Appellees stressed in oral argument here that “[t]he provision for pump-out facilities is no great mechanical accomplishment.” Tr. of Oral Arg. 35. This only reinforces the conclusion that appellants must, according to Michigan authorities, quickly get into a position to comply with the Michigan statute.

In coming to a contrary conclusion, the District Court relied heavily on Public Serv. Comm’n v. Wycoff Co., 344 U. S. 237 (1952), where we held that declaratory relief was inappropriate in behalf of a carrier seeking a determination that its intrastate transportation constituted interstate commerce. The District Court’s reliance on that decision was misplaced. As the Court said in California Comm’n v. United States, 355 U. S. 534, 538-539 (1958), Wycoff Co. was a case “where a carrier sought relief in a federal court against a state commission in order 'to guard against the possibility,’ [344 U. S.], at 244, that the Commission would assume jurisdiction.” Here, as in California Comm’n, the confrontation between the parties *509has already arisen, and “[t]he controversy is present and concrete .” 355 U. S., at 539.

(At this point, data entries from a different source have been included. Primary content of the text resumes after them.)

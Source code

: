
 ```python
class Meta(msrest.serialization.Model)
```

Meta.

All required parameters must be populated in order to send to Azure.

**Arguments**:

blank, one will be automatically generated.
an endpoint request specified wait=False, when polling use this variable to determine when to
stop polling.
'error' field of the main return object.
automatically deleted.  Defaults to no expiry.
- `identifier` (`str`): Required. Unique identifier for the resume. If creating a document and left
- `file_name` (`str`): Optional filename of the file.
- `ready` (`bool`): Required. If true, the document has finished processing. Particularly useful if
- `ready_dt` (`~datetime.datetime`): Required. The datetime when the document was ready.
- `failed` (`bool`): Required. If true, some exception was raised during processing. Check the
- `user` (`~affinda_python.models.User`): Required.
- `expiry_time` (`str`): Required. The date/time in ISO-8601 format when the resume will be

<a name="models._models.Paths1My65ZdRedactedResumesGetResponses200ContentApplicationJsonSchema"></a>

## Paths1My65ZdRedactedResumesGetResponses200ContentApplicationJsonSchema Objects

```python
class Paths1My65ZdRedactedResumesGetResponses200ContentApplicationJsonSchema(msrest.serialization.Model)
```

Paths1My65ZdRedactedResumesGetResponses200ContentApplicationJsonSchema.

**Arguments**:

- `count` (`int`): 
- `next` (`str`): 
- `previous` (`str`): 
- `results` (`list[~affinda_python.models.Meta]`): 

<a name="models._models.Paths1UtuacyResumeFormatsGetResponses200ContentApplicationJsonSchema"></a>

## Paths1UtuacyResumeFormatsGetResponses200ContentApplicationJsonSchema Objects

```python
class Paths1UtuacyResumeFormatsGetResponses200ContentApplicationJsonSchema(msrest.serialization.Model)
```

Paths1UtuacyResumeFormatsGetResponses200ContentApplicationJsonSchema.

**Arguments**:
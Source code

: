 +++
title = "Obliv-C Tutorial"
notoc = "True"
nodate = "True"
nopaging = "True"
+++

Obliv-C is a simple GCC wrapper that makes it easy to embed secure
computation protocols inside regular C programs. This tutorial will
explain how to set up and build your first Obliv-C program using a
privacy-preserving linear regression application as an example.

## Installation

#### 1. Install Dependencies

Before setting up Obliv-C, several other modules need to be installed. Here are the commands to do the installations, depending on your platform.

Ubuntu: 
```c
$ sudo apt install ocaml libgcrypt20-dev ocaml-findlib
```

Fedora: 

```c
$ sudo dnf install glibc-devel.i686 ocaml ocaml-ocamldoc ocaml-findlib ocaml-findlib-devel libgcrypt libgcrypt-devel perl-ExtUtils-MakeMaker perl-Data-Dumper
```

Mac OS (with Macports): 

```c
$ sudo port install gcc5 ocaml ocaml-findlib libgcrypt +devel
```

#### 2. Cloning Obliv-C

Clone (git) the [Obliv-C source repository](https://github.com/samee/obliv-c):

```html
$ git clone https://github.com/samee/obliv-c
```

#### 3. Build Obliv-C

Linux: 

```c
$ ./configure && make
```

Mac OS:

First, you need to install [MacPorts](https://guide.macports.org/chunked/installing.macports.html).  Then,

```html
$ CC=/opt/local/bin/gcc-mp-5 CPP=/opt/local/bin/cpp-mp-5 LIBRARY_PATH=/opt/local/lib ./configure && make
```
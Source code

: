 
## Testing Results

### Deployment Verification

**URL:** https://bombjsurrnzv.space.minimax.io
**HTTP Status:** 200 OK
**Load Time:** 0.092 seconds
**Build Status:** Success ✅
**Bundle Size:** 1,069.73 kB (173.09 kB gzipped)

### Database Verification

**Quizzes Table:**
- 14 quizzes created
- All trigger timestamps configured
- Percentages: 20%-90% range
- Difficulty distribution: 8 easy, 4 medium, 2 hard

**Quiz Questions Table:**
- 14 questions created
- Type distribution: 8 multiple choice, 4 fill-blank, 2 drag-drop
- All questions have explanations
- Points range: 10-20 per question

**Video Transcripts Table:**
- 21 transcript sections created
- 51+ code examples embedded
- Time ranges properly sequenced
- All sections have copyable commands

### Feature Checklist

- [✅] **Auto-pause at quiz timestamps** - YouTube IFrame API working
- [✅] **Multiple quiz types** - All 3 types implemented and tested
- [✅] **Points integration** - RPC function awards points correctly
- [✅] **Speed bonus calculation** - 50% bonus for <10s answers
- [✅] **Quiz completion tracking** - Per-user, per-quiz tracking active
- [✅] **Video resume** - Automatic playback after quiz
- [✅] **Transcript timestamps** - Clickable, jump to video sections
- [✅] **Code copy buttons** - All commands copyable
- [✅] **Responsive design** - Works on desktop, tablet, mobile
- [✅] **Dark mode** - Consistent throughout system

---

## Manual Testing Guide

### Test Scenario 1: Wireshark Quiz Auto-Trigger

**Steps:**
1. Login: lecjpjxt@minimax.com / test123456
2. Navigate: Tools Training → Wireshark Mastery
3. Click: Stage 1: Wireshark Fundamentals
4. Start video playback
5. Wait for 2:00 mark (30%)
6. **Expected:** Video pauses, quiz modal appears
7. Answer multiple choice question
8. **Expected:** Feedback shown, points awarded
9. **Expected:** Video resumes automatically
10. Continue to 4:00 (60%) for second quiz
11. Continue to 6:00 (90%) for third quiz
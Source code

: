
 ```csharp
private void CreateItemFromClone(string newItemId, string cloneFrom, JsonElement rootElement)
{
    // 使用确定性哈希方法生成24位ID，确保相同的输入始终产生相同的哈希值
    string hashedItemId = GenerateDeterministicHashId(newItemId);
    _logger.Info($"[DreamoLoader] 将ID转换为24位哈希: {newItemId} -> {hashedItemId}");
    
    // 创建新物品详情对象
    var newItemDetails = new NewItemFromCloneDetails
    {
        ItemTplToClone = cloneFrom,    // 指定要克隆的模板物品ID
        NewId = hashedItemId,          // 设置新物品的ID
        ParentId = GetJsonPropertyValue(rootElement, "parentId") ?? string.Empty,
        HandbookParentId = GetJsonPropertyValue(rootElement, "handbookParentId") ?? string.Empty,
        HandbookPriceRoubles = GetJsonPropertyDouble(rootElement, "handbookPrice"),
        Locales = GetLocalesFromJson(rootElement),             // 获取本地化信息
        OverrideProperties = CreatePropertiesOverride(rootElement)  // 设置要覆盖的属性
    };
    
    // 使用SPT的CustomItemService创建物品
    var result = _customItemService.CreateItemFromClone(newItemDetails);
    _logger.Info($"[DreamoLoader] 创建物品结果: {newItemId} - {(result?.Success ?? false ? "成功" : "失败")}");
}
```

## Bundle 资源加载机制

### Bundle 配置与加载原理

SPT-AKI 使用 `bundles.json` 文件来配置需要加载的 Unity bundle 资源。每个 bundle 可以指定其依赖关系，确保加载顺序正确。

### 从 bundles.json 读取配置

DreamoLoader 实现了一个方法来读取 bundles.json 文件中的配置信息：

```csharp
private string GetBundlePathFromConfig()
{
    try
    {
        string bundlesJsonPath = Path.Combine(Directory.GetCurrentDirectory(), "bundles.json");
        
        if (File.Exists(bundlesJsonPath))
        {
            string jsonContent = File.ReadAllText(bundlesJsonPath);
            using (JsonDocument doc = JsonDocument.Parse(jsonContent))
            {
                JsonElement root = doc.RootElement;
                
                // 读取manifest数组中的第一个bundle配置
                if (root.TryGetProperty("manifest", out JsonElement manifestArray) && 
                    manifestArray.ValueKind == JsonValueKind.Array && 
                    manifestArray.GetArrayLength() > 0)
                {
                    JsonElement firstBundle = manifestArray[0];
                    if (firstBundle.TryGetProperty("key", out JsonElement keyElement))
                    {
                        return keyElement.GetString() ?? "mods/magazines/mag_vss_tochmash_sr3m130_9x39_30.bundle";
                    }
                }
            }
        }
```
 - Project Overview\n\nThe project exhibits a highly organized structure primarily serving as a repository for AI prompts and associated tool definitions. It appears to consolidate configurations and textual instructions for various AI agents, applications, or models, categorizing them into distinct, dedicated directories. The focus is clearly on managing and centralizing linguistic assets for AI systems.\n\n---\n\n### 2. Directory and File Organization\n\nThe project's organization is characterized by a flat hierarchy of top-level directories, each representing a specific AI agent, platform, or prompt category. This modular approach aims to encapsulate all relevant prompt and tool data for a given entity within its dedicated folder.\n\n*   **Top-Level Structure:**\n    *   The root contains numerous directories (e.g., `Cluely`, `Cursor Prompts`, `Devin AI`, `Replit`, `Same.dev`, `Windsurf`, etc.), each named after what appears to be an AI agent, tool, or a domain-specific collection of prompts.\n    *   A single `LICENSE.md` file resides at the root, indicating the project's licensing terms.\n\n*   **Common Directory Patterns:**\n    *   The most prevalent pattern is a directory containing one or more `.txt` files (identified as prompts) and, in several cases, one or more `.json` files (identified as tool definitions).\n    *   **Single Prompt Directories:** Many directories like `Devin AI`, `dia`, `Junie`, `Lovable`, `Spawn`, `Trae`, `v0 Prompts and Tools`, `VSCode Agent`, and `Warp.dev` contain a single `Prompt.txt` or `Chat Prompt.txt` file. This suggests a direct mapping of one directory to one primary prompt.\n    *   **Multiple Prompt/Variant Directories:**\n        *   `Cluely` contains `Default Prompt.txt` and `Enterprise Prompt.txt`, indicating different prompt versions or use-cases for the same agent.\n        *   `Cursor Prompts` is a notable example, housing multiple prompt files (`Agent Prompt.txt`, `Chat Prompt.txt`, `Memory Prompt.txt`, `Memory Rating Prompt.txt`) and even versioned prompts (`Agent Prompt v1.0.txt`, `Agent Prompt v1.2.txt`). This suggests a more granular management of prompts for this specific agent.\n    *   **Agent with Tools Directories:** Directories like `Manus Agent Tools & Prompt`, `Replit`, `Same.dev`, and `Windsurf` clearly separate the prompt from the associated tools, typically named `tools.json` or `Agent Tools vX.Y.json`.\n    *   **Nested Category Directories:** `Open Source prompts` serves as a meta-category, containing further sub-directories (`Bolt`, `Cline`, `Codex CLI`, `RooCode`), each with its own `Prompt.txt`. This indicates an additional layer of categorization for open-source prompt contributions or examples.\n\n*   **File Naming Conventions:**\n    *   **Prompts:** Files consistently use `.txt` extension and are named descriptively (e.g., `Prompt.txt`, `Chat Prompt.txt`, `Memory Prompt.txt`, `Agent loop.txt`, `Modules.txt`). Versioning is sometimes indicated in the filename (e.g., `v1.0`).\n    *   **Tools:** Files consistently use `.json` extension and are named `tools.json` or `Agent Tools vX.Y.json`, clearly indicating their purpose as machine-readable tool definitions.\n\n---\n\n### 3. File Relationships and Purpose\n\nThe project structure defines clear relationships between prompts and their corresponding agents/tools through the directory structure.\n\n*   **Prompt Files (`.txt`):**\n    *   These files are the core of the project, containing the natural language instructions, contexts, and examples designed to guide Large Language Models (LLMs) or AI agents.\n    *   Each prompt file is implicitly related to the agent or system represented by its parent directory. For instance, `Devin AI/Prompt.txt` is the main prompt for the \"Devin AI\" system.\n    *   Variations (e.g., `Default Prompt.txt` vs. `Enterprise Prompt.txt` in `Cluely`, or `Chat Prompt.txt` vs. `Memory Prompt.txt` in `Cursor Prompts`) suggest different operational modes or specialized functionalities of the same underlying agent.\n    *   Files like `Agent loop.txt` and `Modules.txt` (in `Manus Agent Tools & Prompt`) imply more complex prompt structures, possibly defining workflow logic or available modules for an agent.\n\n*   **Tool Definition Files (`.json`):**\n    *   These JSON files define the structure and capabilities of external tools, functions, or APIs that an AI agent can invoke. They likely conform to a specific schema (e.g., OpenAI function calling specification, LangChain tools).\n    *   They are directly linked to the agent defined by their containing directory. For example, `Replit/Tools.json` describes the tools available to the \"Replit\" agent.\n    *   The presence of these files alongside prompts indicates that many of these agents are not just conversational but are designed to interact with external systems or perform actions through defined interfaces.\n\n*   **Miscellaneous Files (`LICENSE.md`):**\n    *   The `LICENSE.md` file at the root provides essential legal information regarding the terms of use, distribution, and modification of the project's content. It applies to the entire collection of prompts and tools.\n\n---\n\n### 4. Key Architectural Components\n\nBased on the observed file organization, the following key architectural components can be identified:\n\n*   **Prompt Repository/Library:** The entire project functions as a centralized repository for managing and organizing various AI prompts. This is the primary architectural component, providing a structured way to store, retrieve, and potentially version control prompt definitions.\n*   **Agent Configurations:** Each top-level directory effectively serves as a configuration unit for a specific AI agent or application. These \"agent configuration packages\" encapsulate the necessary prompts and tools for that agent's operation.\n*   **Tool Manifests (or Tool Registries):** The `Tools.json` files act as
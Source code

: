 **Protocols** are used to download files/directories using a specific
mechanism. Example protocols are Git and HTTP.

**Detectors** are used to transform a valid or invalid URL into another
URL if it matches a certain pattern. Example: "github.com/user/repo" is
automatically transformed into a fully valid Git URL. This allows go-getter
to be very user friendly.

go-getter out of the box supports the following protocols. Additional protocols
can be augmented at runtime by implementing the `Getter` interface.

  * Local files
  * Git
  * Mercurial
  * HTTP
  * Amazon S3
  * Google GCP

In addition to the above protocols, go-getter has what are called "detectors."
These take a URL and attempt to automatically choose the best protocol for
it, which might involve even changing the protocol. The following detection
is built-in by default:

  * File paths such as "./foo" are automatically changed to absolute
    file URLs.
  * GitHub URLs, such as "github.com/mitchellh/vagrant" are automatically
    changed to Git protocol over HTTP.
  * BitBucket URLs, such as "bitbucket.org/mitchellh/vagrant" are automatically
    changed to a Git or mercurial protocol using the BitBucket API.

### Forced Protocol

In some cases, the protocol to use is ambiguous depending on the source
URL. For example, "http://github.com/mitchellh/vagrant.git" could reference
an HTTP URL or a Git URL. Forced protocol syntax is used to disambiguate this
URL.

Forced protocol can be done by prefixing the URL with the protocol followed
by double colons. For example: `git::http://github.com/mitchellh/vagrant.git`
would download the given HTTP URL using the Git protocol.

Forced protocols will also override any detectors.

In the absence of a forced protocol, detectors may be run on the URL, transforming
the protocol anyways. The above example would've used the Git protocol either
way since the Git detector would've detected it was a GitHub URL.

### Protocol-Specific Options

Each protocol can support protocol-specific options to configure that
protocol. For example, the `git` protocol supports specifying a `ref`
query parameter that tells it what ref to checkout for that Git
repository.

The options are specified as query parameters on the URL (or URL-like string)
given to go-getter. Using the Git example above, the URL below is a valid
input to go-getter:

The question of abstention, of course, is entirely separate from the question of granting declaratory or injunctive relief. See generally Golden v. Zwickler, 394 U. S. 103 (1969); Zwickler v. Koota, 389 U. S. 241 (1967).

We assume that these provisions apply to commercial watercraft, though even this is not textually clear. Section 3 (2) in terms applies only to “recreational” vessels, while § 4 (2) — despite the expansive definition of “watercraft” in § 2 (g) — could be similarly limited in light of §4 (1), which governs only “pleasure or recreational watercraft.”

The .Michigan courts may also see fit to interpret the Michigan statute in light of the other Supremacy Clause arguments that have have been made in this case. See n. 1, supra.

In the latter regard, see, e. g., Government Employees v. Windsor, 353 U. S. 364 (1957).